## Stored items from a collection
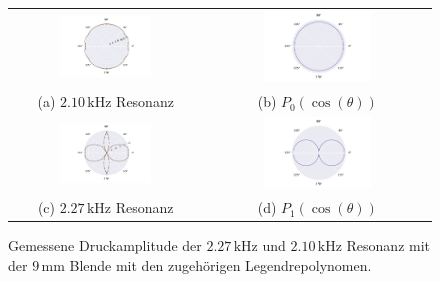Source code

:\begin{figure}[H]
  \centering
  \begin{tabular}{cc}
    \includegraphics[width=0.5\textwidth]{Daten/Wasserstoff/neu/peak9mm1.pdf} &   \includegraphics[width=0.5\textwidth]{Daten/Wasserstoffmolekuelion/peakLeg.pdf} \\
  (a) $2.10 \,\si{\kilo\hertz}$ Resonanz & (b) $P_0(\cos(\theta))$ \\[6pt]
  \includegraphics[width=0.5\textwidth]{Daten/Wasserstoff/neu/peak9mm.pdf} &   \includegraphics[width=0.5\textwidth]{Daten/Wasserstoff/peakLeg0.pdf} \\
  (c) $2.27 \,\si{\kilo\hertz}$ Resonanz & (d) $P_1(\cos(\theta))$ \\[6pt]
  \end{tabular}
  \caption{Gemessene Druckamplitude der $2.27 \,\si{\kilo\hertz}$ und $2.10 \,\si{\kilo\hertz}$ Resonanz mit der $9 \,\si{\milli\metre}$ Blende mit den zugehörigen Legendrepolynomen.} 
  \label{fig:9mm}
\end{figure}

## ASSIGNED TASK
Above are the records; give them all again exactly, apart from the pictures.

## EXERCISE RESULT
Source code

:\begin{figure}[H]
  \centering
  \begin{tabular}{cc}
    \includegraphics[width=0.5\textwidth]{Daten/Wasserstoff/neu/peak9mm1.pdf} &   \includegraphics[width=0.5\textwidth]{Daten/Wasserstoffmolekuelion/peakLeg.pdf} \\
  (a) $2.10 \,\si{\kilo\hertz}$ Resonanz & (b) $P_0(\cos(\theta))$ \\[6pt]
  \includegraphics[width=0.5\textwidth]{Daten/Wasserstoff/neu/peak9mm.pdf} &   \includegraphics[width=0.5\textwidth]{Daten/Wasserstoff/peakLeg0.pdf} \\
  (c) $2.27 \,\si{\kilo\hertz}$ Resonanz & (d) $P_1(\cos(\theta))$ \\[6pt]
  \end{tabular}
  \caption{Gemessene Druckamplitude der $2.27 \,\si{\kilo\hertz}$ und $2.10 \,\si{\kilo\hertz}$ Resonanz mit der $9 \,\si{\milli\metre}$ Blende mit den zugehörigen Legendrepolynomen.} 
  \label{fig:9mm}
\end{figure}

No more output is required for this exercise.